There's an old joke among programmers: "There are only two hard things in computer science — cache invalidation and naming things." You don't need to know what cache invalidation is. But the naming part is real, and it shows up on your very first day of writing code.
When I started, I named everything badly. My variables were x, y, n, temp, data, data2. My code worked. But when I opened the same file a week later, I had no idea what any of it meant. I'd written a stranger's program.
Good names are the difference between code you can read next week and code you can't.
Names are notes to your future self
Here are two versions of the same line of Python:
if g >= 3.5 and f < 500:
print("ok")if gpa >= 3.5 and application_fee_usd < 500:
print("Likely a good fit")Both run. Both produce the same result. But only one of them tells you what the program is actually deciding. The second one reads almost like English: "if the GPA is at least 3.5 and the application fee is under 500 dollars, it's likely a good fit."
You are not writing code for the computer. The computer is fine with g and f. You're writing code for the human who reads it next — and that human is almost always you, three weeks from now, trying to remember what you meant.
A short field guide
Some patterns I'd encourage from day one.
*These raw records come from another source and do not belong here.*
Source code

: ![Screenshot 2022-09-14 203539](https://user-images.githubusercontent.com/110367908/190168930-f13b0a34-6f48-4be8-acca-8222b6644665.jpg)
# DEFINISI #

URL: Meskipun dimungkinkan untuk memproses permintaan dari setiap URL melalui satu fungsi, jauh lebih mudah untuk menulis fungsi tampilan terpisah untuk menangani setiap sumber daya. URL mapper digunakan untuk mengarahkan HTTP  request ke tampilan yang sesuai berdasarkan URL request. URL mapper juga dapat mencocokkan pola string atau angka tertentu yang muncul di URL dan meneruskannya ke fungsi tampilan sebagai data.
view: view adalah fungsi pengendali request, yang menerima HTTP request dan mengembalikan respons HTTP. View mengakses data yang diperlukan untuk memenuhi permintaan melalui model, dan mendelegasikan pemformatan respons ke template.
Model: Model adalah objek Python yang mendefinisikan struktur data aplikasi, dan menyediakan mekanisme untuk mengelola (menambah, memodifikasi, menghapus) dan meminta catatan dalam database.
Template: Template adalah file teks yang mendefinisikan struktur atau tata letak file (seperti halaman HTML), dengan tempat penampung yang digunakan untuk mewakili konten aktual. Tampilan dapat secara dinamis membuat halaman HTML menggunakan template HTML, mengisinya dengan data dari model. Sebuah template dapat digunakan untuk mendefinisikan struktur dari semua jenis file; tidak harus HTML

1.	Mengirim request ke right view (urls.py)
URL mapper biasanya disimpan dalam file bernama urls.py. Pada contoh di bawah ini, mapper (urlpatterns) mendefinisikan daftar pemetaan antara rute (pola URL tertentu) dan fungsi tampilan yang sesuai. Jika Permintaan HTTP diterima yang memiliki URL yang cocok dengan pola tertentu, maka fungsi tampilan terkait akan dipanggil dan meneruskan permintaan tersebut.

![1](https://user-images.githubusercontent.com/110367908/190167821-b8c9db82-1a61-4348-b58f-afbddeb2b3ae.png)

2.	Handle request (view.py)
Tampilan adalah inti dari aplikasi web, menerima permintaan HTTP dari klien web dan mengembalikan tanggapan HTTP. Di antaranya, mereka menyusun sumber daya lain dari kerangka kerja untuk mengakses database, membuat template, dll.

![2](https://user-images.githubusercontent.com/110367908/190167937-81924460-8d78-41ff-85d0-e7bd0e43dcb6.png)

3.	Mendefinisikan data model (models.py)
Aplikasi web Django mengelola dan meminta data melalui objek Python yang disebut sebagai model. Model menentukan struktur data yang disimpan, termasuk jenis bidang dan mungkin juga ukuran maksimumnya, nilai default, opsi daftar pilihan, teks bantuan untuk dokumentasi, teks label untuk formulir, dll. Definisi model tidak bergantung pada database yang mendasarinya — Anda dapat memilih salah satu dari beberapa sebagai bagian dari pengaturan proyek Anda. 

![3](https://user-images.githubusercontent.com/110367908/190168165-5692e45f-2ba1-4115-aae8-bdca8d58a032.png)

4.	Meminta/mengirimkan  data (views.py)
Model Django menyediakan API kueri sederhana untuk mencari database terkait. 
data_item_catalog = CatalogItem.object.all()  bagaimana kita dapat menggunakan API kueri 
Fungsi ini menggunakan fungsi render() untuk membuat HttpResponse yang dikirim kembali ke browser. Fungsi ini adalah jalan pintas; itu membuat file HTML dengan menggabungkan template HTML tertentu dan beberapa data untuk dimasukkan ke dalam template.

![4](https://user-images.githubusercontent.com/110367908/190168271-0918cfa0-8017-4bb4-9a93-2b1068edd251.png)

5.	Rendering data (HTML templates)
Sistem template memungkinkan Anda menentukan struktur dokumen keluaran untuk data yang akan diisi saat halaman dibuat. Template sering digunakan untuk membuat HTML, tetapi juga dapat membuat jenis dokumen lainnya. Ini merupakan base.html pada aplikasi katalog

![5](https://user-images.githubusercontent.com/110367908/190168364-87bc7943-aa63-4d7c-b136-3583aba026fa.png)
Spell out the word. gpa is fine because GPA is a known abbreviation. g is not. fee is OK but ambiguous — fee for what? application_fee is better.
Add units when they matter. Money, time, and distance all bite you if you forget the unit. application_fee_usd is safer than application_fee. deadline_days_away is clearer than deadline. duration_minutes removes any guessing.
Use two words when one isn't enough. A single-word variable name is often a single-word lie. total — total of what? total_cost_usd or total_applications_submitted is honest.
Booleans should sound like questions. A variable that's either True or False reads best as a yes-or-no question. eligible_for_chevening is great. flag1 is a horror. is_deadline_passed, has_english_test, is_fully_funded — each one tells you what True means.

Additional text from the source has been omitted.